Problem statement:
In which lines of the data does the string "undici" appear? Copy every one.

##########

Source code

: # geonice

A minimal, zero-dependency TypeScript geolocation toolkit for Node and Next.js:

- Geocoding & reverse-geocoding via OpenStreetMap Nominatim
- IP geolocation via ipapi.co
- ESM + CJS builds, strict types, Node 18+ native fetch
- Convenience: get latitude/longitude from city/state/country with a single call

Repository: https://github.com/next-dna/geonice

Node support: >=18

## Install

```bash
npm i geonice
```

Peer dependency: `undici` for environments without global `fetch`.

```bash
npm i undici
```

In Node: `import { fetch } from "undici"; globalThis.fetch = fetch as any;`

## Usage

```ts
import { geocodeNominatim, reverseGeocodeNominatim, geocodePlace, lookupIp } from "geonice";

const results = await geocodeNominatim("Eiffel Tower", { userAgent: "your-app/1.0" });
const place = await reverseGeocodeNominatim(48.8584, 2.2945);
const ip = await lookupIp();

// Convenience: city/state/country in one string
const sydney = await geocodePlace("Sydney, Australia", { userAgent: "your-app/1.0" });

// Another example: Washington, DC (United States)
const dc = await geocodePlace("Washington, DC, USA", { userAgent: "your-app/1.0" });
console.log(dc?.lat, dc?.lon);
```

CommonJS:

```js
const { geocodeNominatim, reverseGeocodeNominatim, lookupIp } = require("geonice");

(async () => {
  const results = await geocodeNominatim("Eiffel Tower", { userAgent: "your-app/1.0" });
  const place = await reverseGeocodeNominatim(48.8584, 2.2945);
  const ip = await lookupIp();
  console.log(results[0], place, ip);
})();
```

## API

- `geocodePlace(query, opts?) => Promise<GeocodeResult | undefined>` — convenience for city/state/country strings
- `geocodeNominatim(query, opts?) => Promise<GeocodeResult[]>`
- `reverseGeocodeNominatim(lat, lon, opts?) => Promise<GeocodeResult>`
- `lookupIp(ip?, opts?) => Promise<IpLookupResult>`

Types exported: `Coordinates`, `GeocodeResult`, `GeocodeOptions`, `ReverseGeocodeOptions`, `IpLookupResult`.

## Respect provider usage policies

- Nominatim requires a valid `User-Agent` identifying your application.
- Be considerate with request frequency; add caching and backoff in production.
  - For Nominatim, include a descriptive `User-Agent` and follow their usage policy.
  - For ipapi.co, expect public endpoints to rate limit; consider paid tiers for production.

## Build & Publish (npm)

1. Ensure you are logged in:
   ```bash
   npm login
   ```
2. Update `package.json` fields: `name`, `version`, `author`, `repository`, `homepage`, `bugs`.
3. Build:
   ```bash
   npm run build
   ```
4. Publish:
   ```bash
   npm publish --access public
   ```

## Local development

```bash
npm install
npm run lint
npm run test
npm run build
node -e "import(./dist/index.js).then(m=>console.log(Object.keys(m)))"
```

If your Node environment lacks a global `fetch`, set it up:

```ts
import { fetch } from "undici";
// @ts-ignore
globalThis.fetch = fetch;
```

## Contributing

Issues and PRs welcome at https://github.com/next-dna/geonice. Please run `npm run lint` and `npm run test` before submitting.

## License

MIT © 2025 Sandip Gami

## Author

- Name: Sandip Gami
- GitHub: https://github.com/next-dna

##########

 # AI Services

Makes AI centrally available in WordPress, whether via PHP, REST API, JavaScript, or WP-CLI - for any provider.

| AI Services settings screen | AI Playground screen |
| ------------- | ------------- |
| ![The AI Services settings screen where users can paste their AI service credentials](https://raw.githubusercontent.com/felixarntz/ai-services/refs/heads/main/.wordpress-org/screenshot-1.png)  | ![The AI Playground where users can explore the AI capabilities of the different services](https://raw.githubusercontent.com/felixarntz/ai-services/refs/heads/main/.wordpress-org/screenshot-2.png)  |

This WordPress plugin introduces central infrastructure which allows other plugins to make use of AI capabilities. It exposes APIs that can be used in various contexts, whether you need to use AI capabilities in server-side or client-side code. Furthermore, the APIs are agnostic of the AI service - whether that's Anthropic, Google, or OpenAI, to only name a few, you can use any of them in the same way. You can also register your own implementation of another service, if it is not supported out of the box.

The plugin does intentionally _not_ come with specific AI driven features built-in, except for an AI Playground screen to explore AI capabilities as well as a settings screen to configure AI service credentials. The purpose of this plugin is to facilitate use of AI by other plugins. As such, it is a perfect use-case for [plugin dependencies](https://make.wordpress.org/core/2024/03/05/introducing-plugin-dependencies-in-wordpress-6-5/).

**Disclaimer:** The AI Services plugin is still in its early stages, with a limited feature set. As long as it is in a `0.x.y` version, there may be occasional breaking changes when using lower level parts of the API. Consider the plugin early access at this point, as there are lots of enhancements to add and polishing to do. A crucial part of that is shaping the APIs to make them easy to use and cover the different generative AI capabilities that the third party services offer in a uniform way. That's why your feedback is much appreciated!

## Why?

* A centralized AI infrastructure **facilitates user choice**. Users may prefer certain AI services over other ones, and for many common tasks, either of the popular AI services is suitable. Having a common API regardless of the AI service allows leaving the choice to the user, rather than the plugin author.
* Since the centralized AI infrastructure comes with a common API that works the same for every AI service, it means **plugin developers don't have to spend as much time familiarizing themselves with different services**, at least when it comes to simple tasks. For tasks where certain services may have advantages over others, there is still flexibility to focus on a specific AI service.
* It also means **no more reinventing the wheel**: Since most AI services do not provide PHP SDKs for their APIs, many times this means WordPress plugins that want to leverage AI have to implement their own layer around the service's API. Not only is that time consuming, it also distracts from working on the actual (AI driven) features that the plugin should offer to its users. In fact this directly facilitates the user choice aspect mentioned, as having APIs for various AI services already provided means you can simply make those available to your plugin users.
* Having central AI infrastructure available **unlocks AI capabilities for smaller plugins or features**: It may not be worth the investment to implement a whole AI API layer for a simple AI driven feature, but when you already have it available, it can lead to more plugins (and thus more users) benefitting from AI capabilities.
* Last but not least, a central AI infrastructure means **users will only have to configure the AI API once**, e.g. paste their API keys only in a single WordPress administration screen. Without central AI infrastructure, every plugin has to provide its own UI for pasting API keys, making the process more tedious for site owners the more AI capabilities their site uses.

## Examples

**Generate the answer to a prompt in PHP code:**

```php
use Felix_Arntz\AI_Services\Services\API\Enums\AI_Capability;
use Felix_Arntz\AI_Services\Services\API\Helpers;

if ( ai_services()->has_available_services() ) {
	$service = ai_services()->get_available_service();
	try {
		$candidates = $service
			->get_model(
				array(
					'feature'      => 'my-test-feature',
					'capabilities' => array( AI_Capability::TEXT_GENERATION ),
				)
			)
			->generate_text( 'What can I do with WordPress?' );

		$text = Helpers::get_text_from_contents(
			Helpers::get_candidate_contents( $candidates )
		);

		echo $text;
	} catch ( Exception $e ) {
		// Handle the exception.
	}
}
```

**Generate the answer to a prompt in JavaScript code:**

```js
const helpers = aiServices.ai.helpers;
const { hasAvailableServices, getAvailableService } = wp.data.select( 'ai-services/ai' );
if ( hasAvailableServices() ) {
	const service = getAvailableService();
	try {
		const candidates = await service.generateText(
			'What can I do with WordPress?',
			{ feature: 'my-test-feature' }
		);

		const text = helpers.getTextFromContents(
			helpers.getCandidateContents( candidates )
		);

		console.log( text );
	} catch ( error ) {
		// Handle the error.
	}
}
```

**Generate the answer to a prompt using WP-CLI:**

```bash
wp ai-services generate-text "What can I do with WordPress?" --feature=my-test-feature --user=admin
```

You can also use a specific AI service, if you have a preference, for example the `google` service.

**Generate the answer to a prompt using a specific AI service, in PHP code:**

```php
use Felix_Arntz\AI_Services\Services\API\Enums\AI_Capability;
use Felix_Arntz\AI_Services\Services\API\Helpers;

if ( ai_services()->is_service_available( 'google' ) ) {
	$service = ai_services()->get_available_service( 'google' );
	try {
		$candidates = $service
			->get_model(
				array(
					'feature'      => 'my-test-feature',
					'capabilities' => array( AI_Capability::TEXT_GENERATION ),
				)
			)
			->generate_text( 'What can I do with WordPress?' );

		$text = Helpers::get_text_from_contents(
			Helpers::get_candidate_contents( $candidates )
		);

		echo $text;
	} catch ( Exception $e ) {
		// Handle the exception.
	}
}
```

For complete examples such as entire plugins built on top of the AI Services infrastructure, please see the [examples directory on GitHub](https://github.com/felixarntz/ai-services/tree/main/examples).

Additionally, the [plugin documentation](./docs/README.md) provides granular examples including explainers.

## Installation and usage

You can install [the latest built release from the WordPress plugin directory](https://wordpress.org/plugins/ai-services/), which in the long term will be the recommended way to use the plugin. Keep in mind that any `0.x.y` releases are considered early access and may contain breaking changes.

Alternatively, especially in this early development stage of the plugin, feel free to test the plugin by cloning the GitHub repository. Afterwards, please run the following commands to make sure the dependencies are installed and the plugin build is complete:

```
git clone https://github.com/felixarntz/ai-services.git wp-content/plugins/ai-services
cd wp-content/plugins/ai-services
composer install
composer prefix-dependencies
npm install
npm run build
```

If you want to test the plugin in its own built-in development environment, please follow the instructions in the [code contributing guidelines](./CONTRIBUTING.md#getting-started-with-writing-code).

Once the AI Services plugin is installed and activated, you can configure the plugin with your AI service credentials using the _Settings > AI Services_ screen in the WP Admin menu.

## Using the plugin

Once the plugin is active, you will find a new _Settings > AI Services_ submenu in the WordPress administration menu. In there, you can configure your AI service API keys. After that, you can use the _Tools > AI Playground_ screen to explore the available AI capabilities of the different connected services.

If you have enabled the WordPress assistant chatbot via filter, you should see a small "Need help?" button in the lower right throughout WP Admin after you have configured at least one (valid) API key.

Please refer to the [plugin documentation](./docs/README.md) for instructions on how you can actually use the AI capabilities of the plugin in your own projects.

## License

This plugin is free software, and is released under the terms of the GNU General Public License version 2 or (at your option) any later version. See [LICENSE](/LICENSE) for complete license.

##########

Response for this exercise:
Peer dependency: `undici` for environments without global `fetch`.
npm i undici
In Node: `import { fetch } from "undici"; globalThis.fetch = fetch as any;`
import { fetch } from "undici";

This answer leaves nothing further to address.